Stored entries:

-------------------------

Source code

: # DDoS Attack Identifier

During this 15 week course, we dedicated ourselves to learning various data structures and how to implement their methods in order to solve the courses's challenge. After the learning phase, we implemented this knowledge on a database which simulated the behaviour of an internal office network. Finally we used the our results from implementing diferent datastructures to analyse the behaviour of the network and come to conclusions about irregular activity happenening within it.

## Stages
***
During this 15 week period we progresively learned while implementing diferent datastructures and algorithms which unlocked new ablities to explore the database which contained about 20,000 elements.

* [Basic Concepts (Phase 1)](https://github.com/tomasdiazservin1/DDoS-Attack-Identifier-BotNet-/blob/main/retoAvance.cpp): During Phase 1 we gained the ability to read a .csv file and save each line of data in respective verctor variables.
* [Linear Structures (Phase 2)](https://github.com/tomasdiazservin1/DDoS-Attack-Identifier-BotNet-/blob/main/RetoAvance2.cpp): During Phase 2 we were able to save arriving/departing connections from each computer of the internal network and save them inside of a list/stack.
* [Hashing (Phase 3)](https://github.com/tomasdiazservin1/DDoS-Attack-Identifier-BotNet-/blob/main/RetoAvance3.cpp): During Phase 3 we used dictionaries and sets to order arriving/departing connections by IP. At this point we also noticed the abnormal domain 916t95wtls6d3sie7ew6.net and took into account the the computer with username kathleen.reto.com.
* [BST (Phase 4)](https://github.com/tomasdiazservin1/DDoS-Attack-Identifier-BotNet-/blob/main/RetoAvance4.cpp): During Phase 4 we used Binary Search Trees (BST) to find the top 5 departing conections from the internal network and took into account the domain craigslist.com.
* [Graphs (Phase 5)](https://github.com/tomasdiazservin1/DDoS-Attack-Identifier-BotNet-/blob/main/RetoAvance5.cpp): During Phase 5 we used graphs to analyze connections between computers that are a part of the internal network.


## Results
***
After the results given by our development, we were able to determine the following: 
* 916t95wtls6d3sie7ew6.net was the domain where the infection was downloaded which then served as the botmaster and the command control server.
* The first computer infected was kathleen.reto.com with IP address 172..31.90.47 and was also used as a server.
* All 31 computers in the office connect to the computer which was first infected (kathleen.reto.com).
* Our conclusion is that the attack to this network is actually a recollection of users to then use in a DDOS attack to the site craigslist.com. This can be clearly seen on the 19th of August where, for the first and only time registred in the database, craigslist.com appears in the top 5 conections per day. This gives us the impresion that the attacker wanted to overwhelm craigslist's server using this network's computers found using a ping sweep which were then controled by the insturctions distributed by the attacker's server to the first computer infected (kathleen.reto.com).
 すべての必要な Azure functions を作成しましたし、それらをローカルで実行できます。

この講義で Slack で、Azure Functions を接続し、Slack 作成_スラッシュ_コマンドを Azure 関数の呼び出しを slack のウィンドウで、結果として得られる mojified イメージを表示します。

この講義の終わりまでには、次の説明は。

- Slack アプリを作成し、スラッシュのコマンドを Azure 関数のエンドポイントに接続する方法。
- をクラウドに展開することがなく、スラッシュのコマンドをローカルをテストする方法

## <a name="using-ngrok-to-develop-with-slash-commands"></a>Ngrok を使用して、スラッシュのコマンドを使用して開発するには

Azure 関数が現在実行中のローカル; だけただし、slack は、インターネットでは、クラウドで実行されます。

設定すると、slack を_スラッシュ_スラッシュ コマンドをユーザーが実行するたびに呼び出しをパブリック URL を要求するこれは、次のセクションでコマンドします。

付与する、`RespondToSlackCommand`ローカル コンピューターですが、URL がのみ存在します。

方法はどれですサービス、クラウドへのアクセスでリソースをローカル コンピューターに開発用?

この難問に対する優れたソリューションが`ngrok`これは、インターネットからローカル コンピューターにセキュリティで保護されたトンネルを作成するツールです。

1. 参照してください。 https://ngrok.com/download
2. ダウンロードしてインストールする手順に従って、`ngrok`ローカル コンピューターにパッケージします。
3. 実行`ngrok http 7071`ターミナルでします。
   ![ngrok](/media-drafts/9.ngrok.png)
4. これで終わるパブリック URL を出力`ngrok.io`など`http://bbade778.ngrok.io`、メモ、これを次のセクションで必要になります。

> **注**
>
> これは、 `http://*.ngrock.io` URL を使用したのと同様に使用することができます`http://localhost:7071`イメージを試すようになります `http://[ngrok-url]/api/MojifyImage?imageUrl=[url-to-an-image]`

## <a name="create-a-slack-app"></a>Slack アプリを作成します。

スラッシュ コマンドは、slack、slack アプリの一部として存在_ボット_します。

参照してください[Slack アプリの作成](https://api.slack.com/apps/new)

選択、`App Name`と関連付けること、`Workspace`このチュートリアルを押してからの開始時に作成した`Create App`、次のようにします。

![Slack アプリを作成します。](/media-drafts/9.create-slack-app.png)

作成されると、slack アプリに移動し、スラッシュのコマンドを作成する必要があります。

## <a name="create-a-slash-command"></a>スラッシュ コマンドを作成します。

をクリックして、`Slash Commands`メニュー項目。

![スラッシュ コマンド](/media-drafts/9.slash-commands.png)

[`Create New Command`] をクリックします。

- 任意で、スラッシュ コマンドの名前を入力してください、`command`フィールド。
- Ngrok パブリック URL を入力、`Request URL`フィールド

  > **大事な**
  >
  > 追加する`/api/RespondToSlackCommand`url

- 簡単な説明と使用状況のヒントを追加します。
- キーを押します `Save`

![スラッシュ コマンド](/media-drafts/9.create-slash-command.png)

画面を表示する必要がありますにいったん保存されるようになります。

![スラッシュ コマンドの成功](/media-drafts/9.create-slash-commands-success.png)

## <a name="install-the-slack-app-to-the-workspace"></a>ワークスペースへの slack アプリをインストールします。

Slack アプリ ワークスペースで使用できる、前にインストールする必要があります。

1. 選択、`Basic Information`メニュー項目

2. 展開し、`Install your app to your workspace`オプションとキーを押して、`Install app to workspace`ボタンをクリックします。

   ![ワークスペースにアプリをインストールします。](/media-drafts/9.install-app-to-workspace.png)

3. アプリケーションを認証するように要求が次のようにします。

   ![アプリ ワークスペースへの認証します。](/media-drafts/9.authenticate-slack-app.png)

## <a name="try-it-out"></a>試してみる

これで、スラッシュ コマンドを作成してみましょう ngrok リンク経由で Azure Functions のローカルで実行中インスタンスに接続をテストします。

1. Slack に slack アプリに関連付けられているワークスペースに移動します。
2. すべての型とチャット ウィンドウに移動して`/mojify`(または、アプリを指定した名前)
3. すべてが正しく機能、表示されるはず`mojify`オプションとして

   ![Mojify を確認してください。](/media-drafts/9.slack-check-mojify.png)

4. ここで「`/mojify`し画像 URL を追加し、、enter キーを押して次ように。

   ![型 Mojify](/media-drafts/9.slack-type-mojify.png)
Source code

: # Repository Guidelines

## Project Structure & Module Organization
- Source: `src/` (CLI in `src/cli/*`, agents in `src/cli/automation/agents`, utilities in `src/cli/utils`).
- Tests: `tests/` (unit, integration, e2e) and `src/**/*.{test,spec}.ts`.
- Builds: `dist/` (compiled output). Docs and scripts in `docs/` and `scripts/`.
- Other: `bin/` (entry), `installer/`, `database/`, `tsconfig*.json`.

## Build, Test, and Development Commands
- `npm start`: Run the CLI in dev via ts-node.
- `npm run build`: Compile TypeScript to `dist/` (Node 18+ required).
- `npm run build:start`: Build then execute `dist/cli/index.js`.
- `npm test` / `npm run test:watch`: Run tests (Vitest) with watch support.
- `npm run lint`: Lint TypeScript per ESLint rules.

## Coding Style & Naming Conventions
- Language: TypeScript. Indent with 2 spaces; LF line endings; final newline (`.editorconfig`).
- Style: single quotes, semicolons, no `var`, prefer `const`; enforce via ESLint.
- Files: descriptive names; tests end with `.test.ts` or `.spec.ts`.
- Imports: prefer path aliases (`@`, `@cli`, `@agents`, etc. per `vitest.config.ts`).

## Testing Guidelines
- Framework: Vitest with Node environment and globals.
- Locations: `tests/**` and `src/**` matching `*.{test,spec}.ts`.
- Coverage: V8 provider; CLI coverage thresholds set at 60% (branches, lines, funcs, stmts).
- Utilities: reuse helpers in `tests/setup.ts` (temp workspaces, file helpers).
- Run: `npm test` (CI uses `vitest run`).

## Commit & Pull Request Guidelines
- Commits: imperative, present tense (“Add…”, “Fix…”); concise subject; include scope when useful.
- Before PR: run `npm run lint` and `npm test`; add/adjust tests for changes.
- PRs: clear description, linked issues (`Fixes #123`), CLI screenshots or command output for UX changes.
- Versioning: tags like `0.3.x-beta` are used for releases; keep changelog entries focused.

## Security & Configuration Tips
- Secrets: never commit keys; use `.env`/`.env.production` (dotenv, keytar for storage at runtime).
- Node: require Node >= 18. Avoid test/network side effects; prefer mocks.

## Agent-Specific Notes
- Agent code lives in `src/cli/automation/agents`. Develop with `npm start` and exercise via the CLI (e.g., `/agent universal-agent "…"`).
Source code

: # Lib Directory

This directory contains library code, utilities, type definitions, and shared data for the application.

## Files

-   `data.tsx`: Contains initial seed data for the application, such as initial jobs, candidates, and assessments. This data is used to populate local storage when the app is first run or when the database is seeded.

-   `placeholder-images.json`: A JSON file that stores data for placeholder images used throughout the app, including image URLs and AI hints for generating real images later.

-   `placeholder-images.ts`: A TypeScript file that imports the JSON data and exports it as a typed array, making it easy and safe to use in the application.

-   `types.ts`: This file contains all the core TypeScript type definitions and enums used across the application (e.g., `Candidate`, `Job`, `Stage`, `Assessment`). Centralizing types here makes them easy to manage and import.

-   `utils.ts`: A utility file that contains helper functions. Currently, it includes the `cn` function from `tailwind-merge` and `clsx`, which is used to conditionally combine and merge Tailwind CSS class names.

-------------------------

PROBLEM DETAILS: Starting with the first line of the records, repeat every line up to and including the one containing "the domain craigslist.com.", and nothing else.

SOLUTION FOR THIS EXERCISE:
Source code

: # DDoS Attack Identifier

During this 15 week course, we dedicated ourselves to learning various data structures and how to implement their methods in order to solve the courses's challenge. After the learning phase, we implemented this knowledge on a database which simulated the behaviour of an internal office network. Finally we used the our results from implementing diferent datastructures to analyse the behaviour of the network and come to conclusions about irregular activity happenening within it.

## Stages
***
During this 15 week period we progresively learned while implementing diferent datastructures and algorithms which unlocked new ablities to explore the database which contained about 20,000 elements.

* [Basic Concepts (Phase 1)](https://github.com/tomasdiazservin1/DDoS-Attack-Identifier-BotNet-/blob/main/retoAvance.cpp): During Phase 1 we gained the ability to read a .csv file and save each line of data in respective verctor variables.
* [Linear Structures (Phase 2)](https://github.com/tomasdiazservin1/DDoS-Attack-Identifier-BotNet-/blob/main/RetoAvance2.cpp): During Phase 2 we were able to save arriving/departing connections from each computer of the internal network and save them inside of a list/stack.
* [Hashing (Phase 3)](https://github.com/tomasdiazservin1/DDoS-Attack-Identifier-BotNet-/blob/main/RetoAvance3.cpp): During Phase 3 we used dictionaries and sets to order arriving/departing connections by IP. At this point we also noticed the abnormal domain 916t95wtls6d3sie7ew6.net and took into account the the computer with username kathleen.reto.com.
* [BST (Phase 4)](https://github.com/tomasdiazservin1/DDoS-Attack-Identifier-BotNet-/blob/main/RetoAvance4.cpp): During Phase 4 we used Binary Search Trees (BST) to find the top 5 departing conections from the internal network and took into account the domain craigslist.com.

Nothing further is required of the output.